Your story is so physiologically improbable that it makes me wonder if you have some variant of Kleine-Levin Syndrome (sleep disorder with compulsive hunger/eating -
Kleine-Levin Syndrome Foundation Inc. | What is Kleine-Levin Syndrome?), which because you keep such tight psychological and behavioural control of the hunger during the day, has resulted in Night Eating Syndrome (a sleep eating disorder -
Night Eating). Maybe you gain weight on more than 1500 calories/day, despite exercising, because you're eating tons of calories in your sleep.
From the sounds of your responses, you feel like you've tried everything, when in fact, it sounds like there's a lot you don't know. Your medical, nutritional and exercise knowledge base in this area is not comprehensive enough to conclude that things are hopeless for you. Yet, you are reluctant to seek expert medical advice. I don't know why you're aversive to seeing doctors, but as an MD myself, I do hear this a lot from patients, and I think it's important to get past for health reasons.

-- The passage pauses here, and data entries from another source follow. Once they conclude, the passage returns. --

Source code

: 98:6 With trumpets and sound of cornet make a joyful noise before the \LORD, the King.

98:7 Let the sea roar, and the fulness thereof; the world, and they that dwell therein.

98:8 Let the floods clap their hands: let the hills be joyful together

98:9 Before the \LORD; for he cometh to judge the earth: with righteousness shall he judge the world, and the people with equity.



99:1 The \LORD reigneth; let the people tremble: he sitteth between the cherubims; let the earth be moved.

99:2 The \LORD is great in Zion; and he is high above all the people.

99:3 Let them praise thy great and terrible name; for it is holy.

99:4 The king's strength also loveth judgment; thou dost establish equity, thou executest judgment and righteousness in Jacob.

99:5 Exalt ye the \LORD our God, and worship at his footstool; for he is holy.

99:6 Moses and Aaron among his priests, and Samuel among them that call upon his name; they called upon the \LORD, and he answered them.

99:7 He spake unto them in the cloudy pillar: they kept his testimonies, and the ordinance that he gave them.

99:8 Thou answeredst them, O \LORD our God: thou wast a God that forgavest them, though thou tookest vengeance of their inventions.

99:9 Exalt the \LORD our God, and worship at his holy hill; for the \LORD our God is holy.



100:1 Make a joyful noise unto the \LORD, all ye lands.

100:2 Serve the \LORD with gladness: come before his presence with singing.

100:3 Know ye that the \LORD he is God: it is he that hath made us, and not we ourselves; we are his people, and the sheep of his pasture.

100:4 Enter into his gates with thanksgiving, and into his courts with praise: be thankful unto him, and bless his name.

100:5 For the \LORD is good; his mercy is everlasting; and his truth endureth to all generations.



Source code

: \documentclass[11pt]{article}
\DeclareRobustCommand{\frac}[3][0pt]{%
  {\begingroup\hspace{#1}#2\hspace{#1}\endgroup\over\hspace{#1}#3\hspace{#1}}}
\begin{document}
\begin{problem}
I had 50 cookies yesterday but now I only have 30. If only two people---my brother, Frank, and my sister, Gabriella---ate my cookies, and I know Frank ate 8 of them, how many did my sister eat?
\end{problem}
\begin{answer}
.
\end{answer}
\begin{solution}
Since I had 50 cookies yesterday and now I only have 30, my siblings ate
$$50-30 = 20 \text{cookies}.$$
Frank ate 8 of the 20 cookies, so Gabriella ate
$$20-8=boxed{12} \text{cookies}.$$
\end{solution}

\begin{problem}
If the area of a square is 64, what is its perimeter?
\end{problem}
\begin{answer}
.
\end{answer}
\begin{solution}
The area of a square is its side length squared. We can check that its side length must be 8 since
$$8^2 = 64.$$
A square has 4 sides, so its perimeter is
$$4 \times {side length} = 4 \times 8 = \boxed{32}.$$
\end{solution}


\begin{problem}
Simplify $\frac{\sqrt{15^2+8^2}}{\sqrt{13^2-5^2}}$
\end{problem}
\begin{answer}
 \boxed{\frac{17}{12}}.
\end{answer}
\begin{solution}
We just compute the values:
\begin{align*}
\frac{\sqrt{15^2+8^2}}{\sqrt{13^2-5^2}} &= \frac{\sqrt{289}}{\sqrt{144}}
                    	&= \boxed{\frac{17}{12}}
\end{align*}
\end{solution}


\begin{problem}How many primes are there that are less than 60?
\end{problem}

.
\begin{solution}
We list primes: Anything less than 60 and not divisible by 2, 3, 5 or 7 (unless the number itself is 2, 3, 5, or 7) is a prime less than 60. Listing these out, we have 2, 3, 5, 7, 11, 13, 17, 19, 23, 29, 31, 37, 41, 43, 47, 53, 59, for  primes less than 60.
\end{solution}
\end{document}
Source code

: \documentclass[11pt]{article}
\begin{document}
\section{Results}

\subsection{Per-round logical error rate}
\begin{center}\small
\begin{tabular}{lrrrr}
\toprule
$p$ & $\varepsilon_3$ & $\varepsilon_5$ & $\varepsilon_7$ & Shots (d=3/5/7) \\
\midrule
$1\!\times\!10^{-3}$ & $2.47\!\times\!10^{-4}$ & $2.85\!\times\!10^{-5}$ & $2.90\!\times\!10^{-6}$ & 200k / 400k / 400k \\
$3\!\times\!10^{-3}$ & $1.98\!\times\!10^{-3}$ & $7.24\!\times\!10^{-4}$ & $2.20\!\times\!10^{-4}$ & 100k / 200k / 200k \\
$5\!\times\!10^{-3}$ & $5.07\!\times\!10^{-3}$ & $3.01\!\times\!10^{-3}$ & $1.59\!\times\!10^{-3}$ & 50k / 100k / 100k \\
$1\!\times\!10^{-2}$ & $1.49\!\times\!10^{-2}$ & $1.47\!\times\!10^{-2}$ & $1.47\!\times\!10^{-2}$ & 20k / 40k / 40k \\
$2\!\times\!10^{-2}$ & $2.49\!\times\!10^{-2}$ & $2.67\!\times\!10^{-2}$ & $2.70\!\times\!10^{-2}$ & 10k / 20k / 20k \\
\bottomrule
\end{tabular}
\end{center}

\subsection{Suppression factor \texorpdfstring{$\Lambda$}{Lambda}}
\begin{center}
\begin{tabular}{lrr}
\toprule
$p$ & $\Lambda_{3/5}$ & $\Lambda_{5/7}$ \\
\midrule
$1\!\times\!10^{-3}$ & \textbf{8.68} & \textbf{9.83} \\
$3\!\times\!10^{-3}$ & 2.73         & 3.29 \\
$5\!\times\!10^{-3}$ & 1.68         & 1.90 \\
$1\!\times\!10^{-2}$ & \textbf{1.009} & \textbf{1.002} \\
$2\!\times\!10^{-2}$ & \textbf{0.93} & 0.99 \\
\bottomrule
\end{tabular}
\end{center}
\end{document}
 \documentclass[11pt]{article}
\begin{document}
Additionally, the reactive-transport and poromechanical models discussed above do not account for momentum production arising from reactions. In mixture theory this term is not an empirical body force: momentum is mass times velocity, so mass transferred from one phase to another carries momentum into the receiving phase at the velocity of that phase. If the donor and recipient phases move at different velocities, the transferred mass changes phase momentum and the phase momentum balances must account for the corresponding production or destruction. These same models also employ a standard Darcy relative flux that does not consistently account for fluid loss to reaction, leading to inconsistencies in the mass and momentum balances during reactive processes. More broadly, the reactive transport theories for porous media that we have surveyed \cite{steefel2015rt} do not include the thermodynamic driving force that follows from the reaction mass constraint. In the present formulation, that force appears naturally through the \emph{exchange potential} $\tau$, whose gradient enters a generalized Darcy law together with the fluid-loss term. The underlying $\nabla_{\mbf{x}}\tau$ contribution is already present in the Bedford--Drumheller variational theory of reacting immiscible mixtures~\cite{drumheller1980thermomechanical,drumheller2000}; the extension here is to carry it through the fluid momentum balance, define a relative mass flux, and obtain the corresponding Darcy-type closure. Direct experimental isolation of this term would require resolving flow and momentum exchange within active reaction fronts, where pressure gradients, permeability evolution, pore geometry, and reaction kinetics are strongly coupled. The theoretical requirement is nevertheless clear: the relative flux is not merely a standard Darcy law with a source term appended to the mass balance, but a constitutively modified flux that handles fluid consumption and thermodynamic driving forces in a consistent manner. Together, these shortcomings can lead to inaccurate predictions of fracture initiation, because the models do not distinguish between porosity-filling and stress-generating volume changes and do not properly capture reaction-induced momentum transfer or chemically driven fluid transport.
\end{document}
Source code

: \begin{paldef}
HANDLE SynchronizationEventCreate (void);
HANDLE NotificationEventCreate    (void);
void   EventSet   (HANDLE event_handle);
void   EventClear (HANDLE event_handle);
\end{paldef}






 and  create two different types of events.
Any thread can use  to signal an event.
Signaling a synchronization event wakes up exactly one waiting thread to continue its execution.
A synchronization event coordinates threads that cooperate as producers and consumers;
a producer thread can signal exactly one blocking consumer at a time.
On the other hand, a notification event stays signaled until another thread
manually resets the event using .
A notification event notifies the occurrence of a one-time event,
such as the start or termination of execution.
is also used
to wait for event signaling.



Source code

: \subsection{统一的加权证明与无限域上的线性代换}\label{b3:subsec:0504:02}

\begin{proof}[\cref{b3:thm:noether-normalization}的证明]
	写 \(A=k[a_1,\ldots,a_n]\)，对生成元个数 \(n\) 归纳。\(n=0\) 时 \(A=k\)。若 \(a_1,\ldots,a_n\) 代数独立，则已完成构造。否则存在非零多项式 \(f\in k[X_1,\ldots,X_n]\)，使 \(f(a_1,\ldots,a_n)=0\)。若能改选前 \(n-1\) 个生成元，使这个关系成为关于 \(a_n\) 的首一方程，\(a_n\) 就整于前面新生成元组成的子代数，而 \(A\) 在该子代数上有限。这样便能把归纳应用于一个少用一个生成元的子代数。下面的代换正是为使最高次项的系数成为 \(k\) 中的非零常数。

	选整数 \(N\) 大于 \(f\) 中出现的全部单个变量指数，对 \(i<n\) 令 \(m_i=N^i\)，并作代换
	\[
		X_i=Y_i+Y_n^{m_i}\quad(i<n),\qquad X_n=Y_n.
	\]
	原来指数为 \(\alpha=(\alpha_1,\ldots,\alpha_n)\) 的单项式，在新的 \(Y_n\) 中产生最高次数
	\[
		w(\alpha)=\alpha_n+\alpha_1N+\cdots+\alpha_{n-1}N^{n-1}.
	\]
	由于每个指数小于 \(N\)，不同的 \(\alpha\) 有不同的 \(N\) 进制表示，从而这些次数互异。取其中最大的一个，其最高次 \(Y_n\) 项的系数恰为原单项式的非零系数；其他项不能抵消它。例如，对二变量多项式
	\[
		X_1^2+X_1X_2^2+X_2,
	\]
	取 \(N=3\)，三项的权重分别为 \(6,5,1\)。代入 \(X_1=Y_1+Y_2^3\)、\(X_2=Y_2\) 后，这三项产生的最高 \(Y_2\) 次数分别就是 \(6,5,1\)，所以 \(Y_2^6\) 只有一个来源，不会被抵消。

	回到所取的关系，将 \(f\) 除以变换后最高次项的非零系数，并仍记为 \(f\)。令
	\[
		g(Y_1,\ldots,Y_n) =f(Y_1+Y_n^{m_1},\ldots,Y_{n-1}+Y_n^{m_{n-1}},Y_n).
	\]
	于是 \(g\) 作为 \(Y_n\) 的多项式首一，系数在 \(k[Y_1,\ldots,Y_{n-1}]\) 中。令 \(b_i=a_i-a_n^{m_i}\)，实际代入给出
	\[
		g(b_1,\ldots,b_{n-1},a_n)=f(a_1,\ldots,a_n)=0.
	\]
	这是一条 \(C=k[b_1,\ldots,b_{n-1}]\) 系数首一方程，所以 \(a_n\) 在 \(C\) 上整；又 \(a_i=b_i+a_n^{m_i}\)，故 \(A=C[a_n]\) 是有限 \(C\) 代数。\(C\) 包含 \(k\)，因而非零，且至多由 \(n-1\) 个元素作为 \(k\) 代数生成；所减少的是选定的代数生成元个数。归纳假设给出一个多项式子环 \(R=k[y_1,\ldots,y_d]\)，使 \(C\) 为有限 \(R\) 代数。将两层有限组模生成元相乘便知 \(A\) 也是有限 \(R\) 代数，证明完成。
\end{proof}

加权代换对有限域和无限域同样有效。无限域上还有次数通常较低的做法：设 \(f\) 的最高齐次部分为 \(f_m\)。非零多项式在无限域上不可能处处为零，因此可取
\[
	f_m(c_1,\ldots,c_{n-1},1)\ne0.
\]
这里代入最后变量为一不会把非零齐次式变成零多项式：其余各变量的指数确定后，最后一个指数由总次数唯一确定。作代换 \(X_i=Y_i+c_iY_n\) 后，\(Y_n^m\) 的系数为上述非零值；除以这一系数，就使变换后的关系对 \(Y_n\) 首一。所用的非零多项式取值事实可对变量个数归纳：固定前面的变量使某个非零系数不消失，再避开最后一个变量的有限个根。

In the end, I think a big problem for you will be that your problem is multi-factorial, so you will need the opinion of a number of medical experts (maybe a geneticist, an endocrinologist, a psychiatrist, a neurologist, a sleep medicine specialist, etc.) to get a final diagnosis. In the Canadian health care system where I am, that may be more feasible to do, so maybe I'm biased by not knowing your situation. At any rate, your family doctor should be the place to start.
Good luck.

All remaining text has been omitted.